Material shown:
'''

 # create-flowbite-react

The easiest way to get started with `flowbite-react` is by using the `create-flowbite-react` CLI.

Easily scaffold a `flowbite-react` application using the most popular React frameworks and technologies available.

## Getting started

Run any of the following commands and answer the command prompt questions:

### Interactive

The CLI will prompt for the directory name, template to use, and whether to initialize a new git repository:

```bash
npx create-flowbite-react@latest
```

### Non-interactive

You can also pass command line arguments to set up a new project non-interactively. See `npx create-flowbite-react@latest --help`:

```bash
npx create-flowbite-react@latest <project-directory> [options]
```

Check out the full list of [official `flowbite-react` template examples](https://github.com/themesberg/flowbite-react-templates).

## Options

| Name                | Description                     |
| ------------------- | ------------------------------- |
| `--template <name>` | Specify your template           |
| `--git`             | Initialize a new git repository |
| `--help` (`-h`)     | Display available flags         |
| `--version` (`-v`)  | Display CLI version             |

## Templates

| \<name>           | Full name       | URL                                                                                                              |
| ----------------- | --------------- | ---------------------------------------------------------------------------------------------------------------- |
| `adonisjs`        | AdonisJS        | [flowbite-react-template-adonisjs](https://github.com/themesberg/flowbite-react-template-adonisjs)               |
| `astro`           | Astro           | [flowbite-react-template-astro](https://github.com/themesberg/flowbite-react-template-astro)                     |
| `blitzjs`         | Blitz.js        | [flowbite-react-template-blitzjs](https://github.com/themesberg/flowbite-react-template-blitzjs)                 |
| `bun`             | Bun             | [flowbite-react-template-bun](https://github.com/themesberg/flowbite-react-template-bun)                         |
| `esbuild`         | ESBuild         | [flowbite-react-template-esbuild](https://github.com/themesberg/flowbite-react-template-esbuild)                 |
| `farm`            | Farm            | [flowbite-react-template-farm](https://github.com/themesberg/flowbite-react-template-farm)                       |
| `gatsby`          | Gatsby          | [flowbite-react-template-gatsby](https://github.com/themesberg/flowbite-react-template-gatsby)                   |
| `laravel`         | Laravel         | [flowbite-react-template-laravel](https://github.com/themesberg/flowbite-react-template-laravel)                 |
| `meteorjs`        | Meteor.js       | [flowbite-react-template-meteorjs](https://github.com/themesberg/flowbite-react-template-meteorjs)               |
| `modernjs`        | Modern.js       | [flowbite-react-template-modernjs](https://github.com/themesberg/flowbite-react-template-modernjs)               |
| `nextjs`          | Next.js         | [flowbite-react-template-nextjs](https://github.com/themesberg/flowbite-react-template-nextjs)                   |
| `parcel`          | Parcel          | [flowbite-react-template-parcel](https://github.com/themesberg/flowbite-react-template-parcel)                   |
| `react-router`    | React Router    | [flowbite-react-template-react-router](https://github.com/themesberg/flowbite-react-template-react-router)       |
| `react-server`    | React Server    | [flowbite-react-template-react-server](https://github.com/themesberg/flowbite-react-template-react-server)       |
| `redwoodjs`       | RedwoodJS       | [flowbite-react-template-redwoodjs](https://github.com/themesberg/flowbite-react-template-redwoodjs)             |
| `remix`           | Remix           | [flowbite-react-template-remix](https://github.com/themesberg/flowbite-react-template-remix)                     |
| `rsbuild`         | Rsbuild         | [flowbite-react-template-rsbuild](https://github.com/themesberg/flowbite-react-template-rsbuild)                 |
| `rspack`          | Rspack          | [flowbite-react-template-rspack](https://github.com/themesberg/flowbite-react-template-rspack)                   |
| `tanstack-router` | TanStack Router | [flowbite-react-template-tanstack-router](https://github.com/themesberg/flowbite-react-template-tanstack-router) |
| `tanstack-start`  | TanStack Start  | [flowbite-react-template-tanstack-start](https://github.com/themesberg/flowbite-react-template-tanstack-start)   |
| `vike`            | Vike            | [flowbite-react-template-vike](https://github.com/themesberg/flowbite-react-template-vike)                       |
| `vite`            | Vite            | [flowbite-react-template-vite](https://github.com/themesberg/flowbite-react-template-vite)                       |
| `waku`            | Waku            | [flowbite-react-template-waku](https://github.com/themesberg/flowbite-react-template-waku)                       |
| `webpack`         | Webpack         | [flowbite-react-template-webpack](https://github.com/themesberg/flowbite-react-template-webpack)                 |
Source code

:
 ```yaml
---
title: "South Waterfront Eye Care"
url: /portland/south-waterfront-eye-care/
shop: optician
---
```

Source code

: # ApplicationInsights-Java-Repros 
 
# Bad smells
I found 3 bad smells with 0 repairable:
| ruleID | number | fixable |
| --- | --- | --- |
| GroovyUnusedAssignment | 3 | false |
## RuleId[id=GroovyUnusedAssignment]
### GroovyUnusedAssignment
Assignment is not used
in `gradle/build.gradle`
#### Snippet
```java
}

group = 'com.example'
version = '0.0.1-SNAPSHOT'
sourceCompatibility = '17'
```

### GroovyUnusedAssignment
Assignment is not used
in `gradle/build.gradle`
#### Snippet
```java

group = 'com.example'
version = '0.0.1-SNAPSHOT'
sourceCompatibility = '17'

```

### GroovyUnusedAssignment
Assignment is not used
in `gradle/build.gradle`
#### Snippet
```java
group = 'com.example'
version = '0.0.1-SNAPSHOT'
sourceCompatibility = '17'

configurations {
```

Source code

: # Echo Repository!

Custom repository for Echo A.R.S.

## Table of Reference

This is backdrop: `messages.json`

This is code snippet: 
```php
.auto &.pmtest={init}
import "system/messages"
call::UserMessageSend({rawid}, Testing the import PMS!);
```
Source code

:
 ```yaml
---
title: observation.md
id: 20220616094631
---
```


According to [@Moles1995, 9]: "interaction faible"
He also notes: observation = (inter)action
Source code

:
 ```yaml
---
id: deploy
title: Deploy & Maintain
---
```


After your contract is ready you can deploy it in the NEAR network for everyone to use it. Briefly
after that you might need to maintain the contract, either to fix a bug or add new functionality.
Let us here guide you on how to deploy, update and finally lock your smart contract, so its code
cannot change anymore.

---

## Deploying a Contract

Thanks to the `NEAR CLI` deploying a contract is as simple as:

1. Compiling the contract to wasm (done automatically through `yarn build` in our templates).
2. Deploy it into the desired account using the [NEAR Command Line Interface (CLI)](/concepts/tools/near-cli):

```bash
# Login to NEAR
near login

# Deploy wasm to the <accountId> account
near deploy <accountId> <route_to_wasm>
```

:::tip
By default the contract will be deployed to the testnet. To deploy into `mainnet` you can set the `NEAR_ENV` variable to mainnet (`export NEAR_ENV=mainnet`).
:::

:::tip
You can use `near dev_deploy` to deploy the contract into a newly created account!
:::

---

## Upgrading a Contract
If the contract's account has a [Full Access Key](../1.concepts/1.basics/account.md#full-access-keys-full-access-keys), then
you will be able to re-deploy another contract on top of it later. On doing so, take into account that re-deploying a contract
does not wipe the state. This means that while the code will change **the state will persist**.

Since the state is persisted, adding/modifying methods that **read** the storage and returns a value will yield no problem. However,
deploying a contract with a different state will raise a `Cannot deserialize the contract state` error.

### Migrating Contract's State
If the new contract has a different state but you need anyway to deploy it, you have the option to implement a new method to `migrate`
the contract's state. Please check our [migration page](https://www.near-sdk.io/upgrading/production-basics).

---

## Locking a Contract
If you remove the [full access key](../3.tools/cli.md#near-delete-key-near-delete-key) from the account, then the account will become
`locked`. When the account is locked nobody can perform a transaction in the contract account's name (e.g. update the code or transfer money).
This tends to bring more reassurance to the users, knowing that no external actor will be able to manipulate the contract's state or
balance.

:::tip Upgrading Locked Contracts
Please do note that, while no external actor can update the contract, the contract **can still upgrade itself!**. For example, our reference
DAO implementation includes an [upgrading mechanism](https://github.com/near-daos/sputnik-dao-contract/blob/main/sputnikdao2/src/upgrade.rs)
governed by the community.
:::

'''

Problem: Word for word, restate the lines above from the line containing "The CLI will" through the line containing "## Templates", with both included and nothing else.

Written response:
The CLI will prompt for the directory name, template to use, and whether to initialize a new git repository:

```bash
npx create-flowbite-react@latest
```

### Non-interactive

You can also pass command line arguments to set up a new project non-interactively. See `npx create-flowbite-react@latest --help`:

```bash
npx create-flowbite-react@latest <project-directory> [options]
```

Check out the full list of [official `flowbite-react` template examples](https://github.com/themesberg/flowbite-react-templates).

## Options

| Name                | Description                     |
| ------------------- | ------------------------------- |
| `--template <name>` | Specify your template           |
| `--git`             | Initialize a new git repository |
| `--help` (`-h`)     | Display available flags         |
| `--version` (`-v`)  | Display CLI version             |

## Templates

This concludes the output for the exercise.